Posted in Uncategorized on September 3, 2013 by ancienthopes

God “spoke” all creation into being through “words.” The snake, who we have previously identified as a “demonophany,” the “dark side” of the Theophany motif in the Garden, attempts to undo creation by deceitful words. Since evil has no necessary existence independent of God’s purposes and creation, evil cannot be truly creative, but can only imitate. Still, we have before us a meditation on the whole idea of spoken words and their power, not only for good, but as we have here, for evil. The ancient Hebrews had a keen theology of words; they are symbols of great forces that underlie creation. When God speaks, there is creation, order, goodness, blessing, and truth. When Satan speaks, the opposite is unleashed; chaos, disorder, evil, and death.

How does the snake operate? It is the same thing over and over again; it so effective that it never changes! It always begins with suggestion; “So God said …,” a sort of half interrogation, half exclamation, as if the serpent brooded long over a problem (Skinner). This then gives way to exaggeration; “… from any tree of the garden?” We know Eve is tracking with evil when she herself exaggerates in her response, “… neither shall you touch it.” The snake knows that if he can make God and His commands sound ridiculous through exaggeration, then we are ripe for the final move, that of flat contradiction, “you shall not die!” (Kidner). We have no idea how this all transpired in space and time. We do know that what we have here, in this vivid, brief narrative, is the essence of temptation as it confronts every man since this infernal event. Adam is every man, Eve every woman, and the snake forever lisping the same lines.

The Hebrew word for the snake is nāḥāš. There is some debate as to whether the root of this word is connected to the verbal stem nḥš (practice divination) and the noun naḥaš (bewitchment, magic curse). Whatever the etymology, the sound of the word nāḥāš would certainly draw to the Hebrew mind witchery ─ temptation is a sort of spell casting. How else can we explain the irrationality of temptation and evil? The movement of these few verses invites us to see Eve in a voluntary trance-like state. Though tempted, she is not forced … she allows her will to be drawn by a stronger one. Evil captured her imagination; she follows, against her better judgment, the brush strokes as the snake repaints reality into a nightmare.

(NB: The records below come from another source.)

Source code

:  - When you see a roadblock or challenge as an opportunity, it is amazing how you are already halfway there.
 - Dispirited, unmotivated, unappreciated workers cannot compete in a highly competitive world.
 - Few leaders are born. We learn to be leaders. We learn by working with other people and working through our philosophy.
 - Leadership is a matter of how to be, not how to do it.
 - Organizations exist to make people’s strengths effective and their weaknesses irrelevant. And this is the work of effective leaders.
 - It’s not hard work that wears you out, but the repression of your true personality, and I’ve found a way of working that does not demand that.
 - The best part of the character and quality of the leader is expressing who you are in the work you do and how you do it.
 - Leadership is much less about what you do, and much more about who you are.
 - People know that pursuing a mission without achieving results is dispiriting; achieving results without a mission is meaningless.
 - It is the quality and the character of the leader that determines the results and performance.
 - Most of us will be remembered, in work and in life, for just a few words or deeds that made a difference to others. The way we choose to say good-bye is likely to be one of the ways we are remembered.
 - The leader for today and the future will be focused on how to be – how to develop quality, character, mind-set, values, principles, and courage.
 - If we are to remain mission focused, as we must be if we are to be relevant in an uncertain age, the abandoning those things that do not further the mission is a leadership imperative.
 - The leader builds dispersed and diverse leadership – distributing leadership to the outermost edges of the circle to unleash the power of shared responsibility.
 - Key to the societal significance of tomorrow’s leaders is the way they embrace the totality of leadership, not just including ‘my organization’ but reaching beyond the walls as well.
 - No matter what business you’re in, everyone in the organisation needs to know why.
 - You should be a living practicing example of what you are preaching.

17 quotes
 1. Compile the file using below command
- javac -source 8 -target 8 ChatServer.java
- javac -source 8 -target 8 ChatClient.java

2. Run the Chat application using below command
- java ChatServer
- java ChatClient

Eve’s sin is two-fold. At some point she lost confidence in God. Everything hung on the incomprehensible command not to take of the tree of “all knowledge” (see July 8, The Two Trees). Again, the tree was good in itself for it was created by God. The command could only be listened to and obeyed (Westermann). Eve came to believe that God was keeping something from her. Once she doubted God’s intentions, then the second aspect necessarily plays itself out, and that is to take matters into her own hands and be god (autonomy). These are the two aspects of rebellion that takes place in every temptation at all times, everywhere. This two-fold sin is the essence of infidelity, of unbelief. Its opposite, that of believing God has our best in mind, and that we will therefore not take matters into our own hands, is the essence of faith, which we might call a “pre-fall,” or “original” attitude of humanity. It is precious to God.

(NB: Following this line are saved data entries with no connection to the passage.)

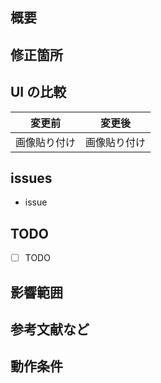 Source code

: ## 概要

<!-- なにをやったかを書く -->

## 修正箇所

<!-- 修正した場所があれば書く -->

## UI の比較

<!-- UIの変更があった場合は書く -->

| 変更前       | 変更後       |
| ------------ | ------------ |
| 画像貼り付け | 画像貼り付け |

## issues

<!-- issueのリンクを書く -->

- issue

## TODO

<!-- issueのTODOをコピーする -->

- [ ] TODO

## 影響範囲

<!-- 変更によるり他へ影響があれば書く -->

## 参考文献など

<!-- 参考文献などあれば書く -->

## 動作条件

<!-- 動作条件を書く　バージョンなど -->
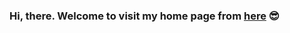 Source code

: ### Hi, there.  Welcome to visit my home page from [here](http://rocstone.github.io) :sunglasses:

<!--
**RocStone/RocStone** is a ✨ _special_ ✨ repository because its `README.md` (this file) appears on your GitHub profile.
[China](http://pengqian.gitee.io) or 
Here are some ideas to get you started:

- 🔭 I’m currently working on ...
- 🌱 I’m currently learning ...
- 👯 I’m looking to collaborate on ...
- 🤔 I’m looking for help with ...
- 💬 Ask me about ...
- 📫 How to reach me: ...
- 😄 Pronouns: ...
- ⚡ Fun fact: ...
-->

Though Eve was tempted, Adam, who was conspicuously “with her” when the nāḥāš was working his wife, failed to subdue evil by neglect; it was directly to him that God gave the commandment and therefore he was more directly responsible. Adam, in fact, was the ultimate goal, for the nāḥāš knew that to get Adam it must go through Eve. Eve wanted to be “like God,” an irony, for she was already made in the image of God; Adam made a god of Eve, and intentionally chose her over God. Neither let God be God.